Work item
Nothing but the records, copied exactly and stripped of pictures, should be in the answer.

Saved data entries:
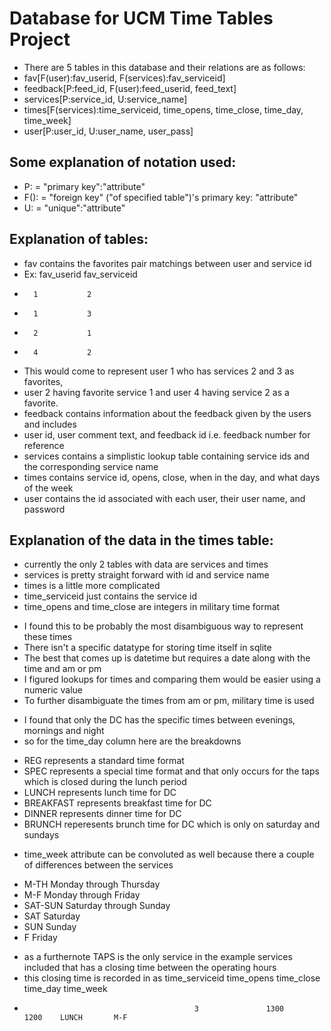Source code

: Database for UCM Time Tables Project
========================================

* There are 5 tables in this database and their relations are as follows:
* fav[F(user):fav_userid, F(services):fav_serviceid]
* feedback[P:feed_id, F(user):feed_userid, feed_text]
* services[P:service_id, U:service_name]
* times[F(services):time_serviceid, time_opens, time_close, time_day, time_week]
* user[P:user_id, U:user_name, user_pass]

 Some explanation of notation used:
---------------------------------------------------
* P: = "primary key":"attribute"
* F(): = "foreign key" ("of specified table")'s primary key: "attribute" 
* U: = "unique":"attribute"

 Explanation of tables:
--------------------------------------------------------------------
* fav contains the favorites pair matchings between user and service id
* Ex: fav_userid   fav_serviceid  
*		1			2
*		1			3
*		2			1
*		4			2
* This would come to represent user 1 who has services 2 and 3 as favorites,
* user 2 having favorite service 1 and user 4 having service 2 as a favorite.
* feedback contains information about the feedback given by the users and includes
* user id, user comment text, and feedback id i.e. feedback number for reference
* services contains a simplistic lookup table containing service ids and the corresponding service name
* times contains service id, opens, close, when in the day, and what days of the week
* user contains the id associated with each user, their user name, and password

 Explanation of the data in the times table:
---------------------------------------------------------

* currently the only 2 tables with data are services and times
* services is pretty straight forward with id and service name
* times is a little more complicated
* time_serviceid just contains the service id
* time_opens and time_close are integers in military time format
- I found this to be probably the most disambiguous way to represent these times
- There isn't a specific datatype for storing time itself in sqlite
- The best that comes up is datetime but requires a date along with the time and am or pm
- I figured lookups for times and comparing them would be easier using a numeric value
- To further disambiguate the times from am or pm, military time is used
* I found that only the DC has the specific times between evenings, mornings and night
* so for the time_day column here are the breakdowns
- REG represents a standard time format
- SPEC represents a special time format and that only occurs for the taps which is closed during the lunch period
- LUNCH represents lunch time for DC
- BREAKFAST represents breakfast time for DC
- DINNER	represents dinner time for DC
- BRUNCH   reperesents brunch time for DC which is only on saturday and sundays
* time_week attribute can be convoluted as well because there a couple of differences between the services
- M-TH Monday through Thursday
- M-F Monday through Friday
- SAT-SUN Saturday through Sunday
- SAT Saturday
- SUN Sunday
- F Friday
+ as a furthernote TAPS  is the only service in the example services included that has a closing time between the operating hours
+ this closing time is recorded in as time_serviceid time_opens time_close time_day time_week 
+											3 				1300 		1200 	LUNCH 		M-F
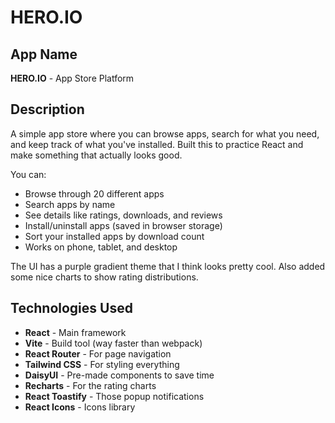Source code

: # HERO.IO

## App Name
**HERO.IO** - App Store Platform

## Description

A simple app store where you can browse apps, search for what you need, and keep track of what you've installed. Built this to practice React and make something that actually looks good.

You can:
- Browse through 20 different apps
- Search apps by name
- See details like ratings, downloads, and reviews
- Install/uninstall apps (saved in browser storage)
- Sort your installed apps by download count
- Works on phone, tablet, and desktop

The UI has a purple gradient theme that I think looks pretty cool. Also added some nice charts to show rating distributions.

## Technologies Used

- **React** - Main framework
- **Vite** - Build tool (way faster than webpack)
- **React Router** - For page navigation
- **Tailwind CSS** - For styling everything
- **DaisyUI** - Pre-made components to save time
- **Recharts** - For the rating charts
- **React Toastify** - Those popup notifications
- **React Icons** - Icons library
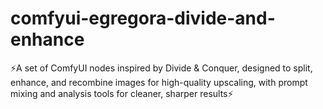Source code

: # comfyui-egregora-divide-and-enhance
⚡A set of ComfyUI nodes inspired by Divide &amp; Conquer, designed to split, enhance, and recombine images for high-quality upscaling, with prompt mixing and analysis tools for cleaner, sharper results⚡
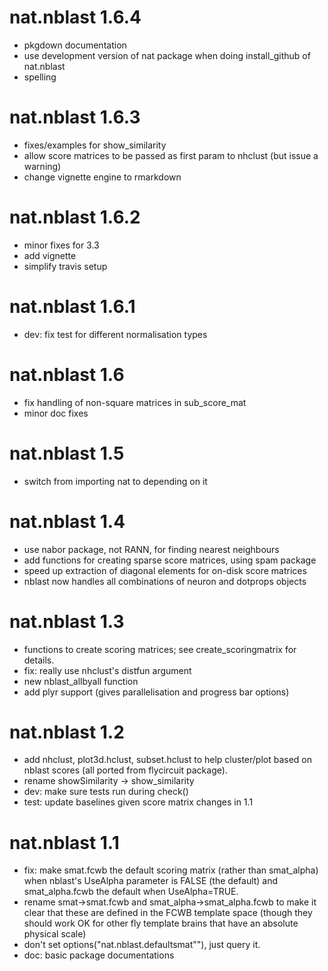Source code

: # nat.nblast 1.6.4

* pkgdown documentation
* use development version of nat package when doing install_github of nat.nblast
* spelling

# nat.nblast 1.6.3

* fixes/examples for show_similarity
* allow score matrices to be passed as first param to nhclust (but issue a
  warning)
* change vignette engine to rmarkdown

# nat.nblast 1.6.2

* minor fixes for 3.3
* add vignette
* simplify travis setup

# nat.nblast 1.6.1

* dev: fix test for different normalisation types

# nat.nblast 1.6

* fix handling of non-square matrices in sub_score_mat
* minor doc fixes

# nat.nblast 1.5

* switch from importing nat to depending on it

# nat.nblast 1.4

* use nabor package, not RANN, for finding nearest neighbours
* add functions for creating sparse score matrices, using spam package
* speed up extraction of diagonal elements for on-disk score matrices
* nblast now handles all combinations of neuron and dotprops objects

# nat.nblast 1.3

* functions to create scoring matrices; see create_scoringmatrix for details.
* fix: really use nhclust's distfun argument
* new nblast_allbyall function
* add plyr support (gives parallelisation and progress bar options)

# nat.nblast 1.2

* add nhclust, plot3d.hclust, subset.hclust to help cluster/plot based on
  nblast scores (all ported from flycircuit package).
* rename showSimilarity -> show_similarity
* dev: make sure tests run during check()
* test: update baselines given score matrix changes in 1.1

# nat.nblast 1.1

* fix: make smat.fcwb the default scoring matrix (rather than smat_alpha) when
  nblast's UseAlpha parameter is FALSE (the default) and smat_alpha.fcwb the
  default when UseAlpha=TRUE.
* rename smat->smat.fcwb and smat_alpha->smat_alpha.fcwb to make it clear that
  these are defined in the FCWB template space (though they should work OK for
  other fly template brains that have an absolute physical scale)
* don't set options("nat.nblast.defaultsmat""), just query it.
* doc: basic package documentations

Result for this exercise
Source code

: Database for UCM Time Tables Project
========================================

* There are 5 tables in this database and their relations are as follows:
* fav[F(user):fav_userid, F(services):fav_serviceid]
* feedback[P:feed_id, F(user):feed_userid, feed_text]
* services[P:service_id, U:service_name]
* times[F(services):time_serviceid, time_opens, time_close, time_day, time_week]
* user[P:user_id, U:user_name, user_pass]

 Some explanation of notation used:
---------------------------------------------------
* P: = "primary key":"attribute"
* F(): = "foreign key" ("of specified table")'s primary key: "attribute" 
* U: = "unique":"attribute"

 Explanation of tables:
--------------------------------------------------------------------
* fav contains the favorites pair matchings between user and service id
* Ex: fav_userid   fav_serviceid  
*		1			2
*		1			3
*		2			1
*		4			2
* This would come to represent user 1 who has services 2 and 3 as favorites,
* user 2 having favorite service 1 and user 4 having service 2 as a favorite.
* feedback contains information about the feedback given by the users and includes
* user id, user comment text, and feedback id i.e. feedback number for reference
* services contains a simplistic lookup table containing service ids and the corresponding service name
* times contains service id, opens, close, when in the day, and what days of the week
* user contains the id associated with each user, their user name, and password

 Explanation of the data in the times table:
---------------------------------------------------------

* currently the only 2 tables with data are services and times
* services is pretty straight forward with id and service name
* times is a little more complicated
* time_serviceid just contains the service id
* time_opens and time_close are integers in military time format
- I found this to be probably the most disambiguous way to represent these times
- There isn't a specific datatype for storing time itself in sqlite
- The best that comes up is datetime but requires a date along with the time and am or pm
- I figured lookups for times and comparing them would be easier using a numeric value
- To further disambiguate the times from am or pm, military time is used
* I found that only the DC has the specific times between evenings, mornings and night
* so for the time_day column here are the breakdowns
- REG represents a standard time format
- SPEC represents a special time format and that only occurs for the taps which is closed during the lunch period
- LUNCH represents lunch time for DC
- BREAKFAST represents breakfast time for DC
- DINNER	represents dinner time for DC
- BRUNCH   reperesents brunch time for DC which is only on saturday and sundays
* time_week attribute can be convoluted as well because there a couple of differences between the services
- M-TH Monday through Thursday
- M-F Monday through Friday
- SAT-SUN Saturday through Sunday
- SAT Saturday
- SUN Sunday
- F Friday
+ as a furthernote TAPS  is the only service in the example services included that has a closing time between the operating hours
+ this closing time is recorded in as time_serviceid time_opens time_close time_day time_week 
+											3 				1300 		1200 	LUNCH 		M-F
Source code

: # HERO.IO

## App Name
**HERO.IO** - App Store Platform

## Description

A simple app store where you can browse apps, search for what you need, and keep track of what you've installed. Built this to practice React and make something that actually looks good.

You can:
- Browse through 20 different apps
- Search apps by name
- See details like ratings, downloads, and reviews
- Install/uninstall apps (saved in browser storage)
- Sort your installed apps by download count
- Works on phone, tablet, and desktop

The UI has a purple gradient theme that I think looks pretty cool. Also added some nice charts to show rating distributions.

## Technologies Used

- **React** - Main framework
- **Vite** - Build tool (way faster than webpack)
- **React Router** - For page navigation
- **Tailwind CSS** - For styling everything
- **DaisyUI** - Pre-made components to save time
- **Recharts** - For the rating charts
- **React Toastify** - Those popup notifications
- **React Icons** - Icons library
Source code

: # comfyui-egregora-divide-and-enhance
⚡A set of ComfyUI nodes inspired by Divide &amp; Conquer, designed to split, enhance, and recombine images for high-quality upscaling, with prompt mixing and analysis tools for cleaner, sharper results⚡
Source code

: # nat.nblast 1.6.4

* pkgdown documentation
* use development version of nat package when doing install_github of nat.nblast
* spelling

# nat.nblast 1.6.3

* fixes/examples for show_similarity
* allow score matrices to be passed as first param to nhclust (but issue a
  warning)
* change vignette engine to rmarkdown

# nat.nblast 1.6.2

* minor fixes for 3.3
* add vignette
* simplify travis setup

# nat.nblast 1.6.1

* dev: fix test for different normalisation types

# nat.nblast 1.6

* fix handling of non-square matrices in sub_score_mat
* minor doc fixes

# nat.nblast 1.5

* switch from importing nat to depending on it

# nat.nblast 1.4

* use nabor package, not RANN, for finding nearest neighbours
* add functions for creating sparse score matrices, using spam package
* speed up extraction of diagonal elements for on-disk score matrices
* nblast now handles all combinations of neuron and dotprops objects

# nat.nblast 1.3

* functions to create scoring matrices; see create_scoringmatrix for details.
* fix: really use nhclust's distfun argument
* new nblast_allbyall function
* add plyr support (gives parallelisation and progress bar options)

# nat.nblast 1.2

* add nhclust, plot3d.hclust, subset.hclust to help cluster/plot based on
  nblast scores (all ported from flycircuit package).
* rename showSimilarity -> show_similarity
* dev: make sure tests run during check()
* test: update baselines given score matrix changes in 1.1

# nat.nblast 1.1

* fix: make smat.fcwb the default scoring matrix (rather than smat_alpha) when
  nblast's UseAlpha parameter is FALSE (the default) and smat_alpha.fcwb the
  default when UseAlpha=TRUE.
* rename smat->smat.fcwb and smat_alpha->smat_alpha.fcwb to make it clear that
  these are defined in the FCWB template space (though they should work OK for
  other fly template brains that have an absolute physical scale)
* don't set options("nat.nblast.defaultsmat""), just query it.
* doc: basic package documentations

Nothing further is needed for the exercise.